▶ _Task to complete_
Your answer must be a word-for-word copy of the listing below, minus its pictures.

────────────────────

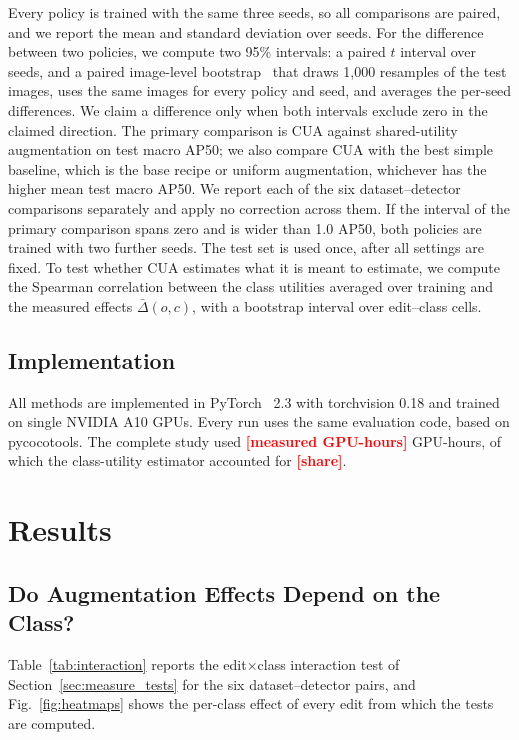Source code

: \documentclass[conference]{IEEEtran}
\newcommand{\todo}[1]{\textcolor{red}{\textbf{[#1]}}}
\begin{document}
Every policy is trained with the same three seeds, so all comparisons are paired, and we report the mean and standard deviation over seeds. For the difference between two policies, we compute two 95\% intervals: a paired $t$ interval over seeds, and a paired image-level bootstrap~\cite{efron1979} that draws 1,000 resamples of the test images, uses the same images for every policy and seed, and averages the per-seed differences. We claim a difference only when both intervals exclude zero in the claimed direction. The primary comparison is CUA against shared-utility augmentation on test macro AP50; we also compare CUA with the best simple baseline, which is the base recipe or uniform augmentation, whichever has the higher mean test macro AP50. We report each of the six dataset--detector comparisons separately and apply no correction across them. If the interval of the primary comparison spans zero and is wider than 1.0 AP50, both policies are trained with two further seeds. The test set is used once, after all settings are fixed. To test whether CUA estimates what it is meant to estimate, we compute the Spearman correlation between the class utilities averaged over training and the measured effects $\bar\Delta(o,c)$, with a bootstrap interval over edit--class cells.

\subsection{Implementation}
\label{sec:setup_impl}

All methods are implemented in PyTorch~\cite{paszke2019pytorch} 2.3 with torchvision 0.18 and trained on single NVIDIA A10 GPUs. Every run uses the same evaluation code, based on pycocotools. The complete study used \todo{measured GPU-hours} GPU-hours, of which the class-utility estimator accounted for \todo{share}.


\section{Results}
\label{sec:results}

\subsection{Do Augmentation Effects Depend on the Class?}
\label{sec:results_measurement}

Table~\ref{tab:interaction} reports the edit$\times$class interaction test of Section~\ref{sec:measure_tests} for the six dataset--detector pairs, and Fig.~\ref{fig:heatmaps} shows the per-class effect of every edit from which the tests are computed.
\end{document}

────────────────────

▶ _Completed exercise_
Source code

: \documentclass[conference]{IEEEtran}
\newcommand{\todo}[1]{\textcolor{red}{\textbf{[#1]}}}
\begin{document}
Every policy is trained with the same three seeds, so all comparisons are paired, and we report the mean and standard deviation over seeds. For the difference between two policies, we compute two 95\% intervals: a paired $t$ interval over seeds, and a paired image-level bootstrap~\cite{efron1979} that draws 1,000 resamples of the test images, uses the same images for every policy and seed, and averages the per-seed differences. We claim a difference only when both intervals exclude zero in the claimed direction. The primary comparison is CUA against shared-utility augmentation on test macro AP50; we also compare CUA with the best simple baseline, which is the base recipe or uniform augmentation, whichever has the higher mean test macro AP50. We report each of the six dataset--detector comparisons separately and apply no correction across them. If the interval of the primary comparison spans zero and is wider than 1.0 AP50, both policies are trained with two further seeds. The test set is used once, after all settings are fixed. To test whether CUA estimates what it is meant to estimate, we compute the Spearman correlation between the class utilities averaged over training and the measured effects $\bar\Delta(o,c)$, with a bootstrap interval over edit--class cells.

\subsection{Implementation}
\label{sec:setup_impl}

All methods are implemented in PyTorch~\cite{paszke2019pytorch} 2.3 with torchvision 0.18 and trained on single NVIDIA A10 GPUs. Every run uses the same evaluation code, based on pycocotools. The complete study used \todo{measured GPU-hours} GPU-hours, of which the class-utility estimator accounted for \todo{share}.


\section{Results}
\label{sec:results}

\subsection{Do Augmentation Effects Depend on the Class?}
\label{sec:results_measurement}

Table~\ref{tab:interaction} reports the edit$\times$class interaction test of Section~\ref{sec:measure_tests} for the six dataset--detector pairs, and Fig.~\ref{fig:heatmaps} shows the per-class effect of every edit from which the tests are computed.
\end{document}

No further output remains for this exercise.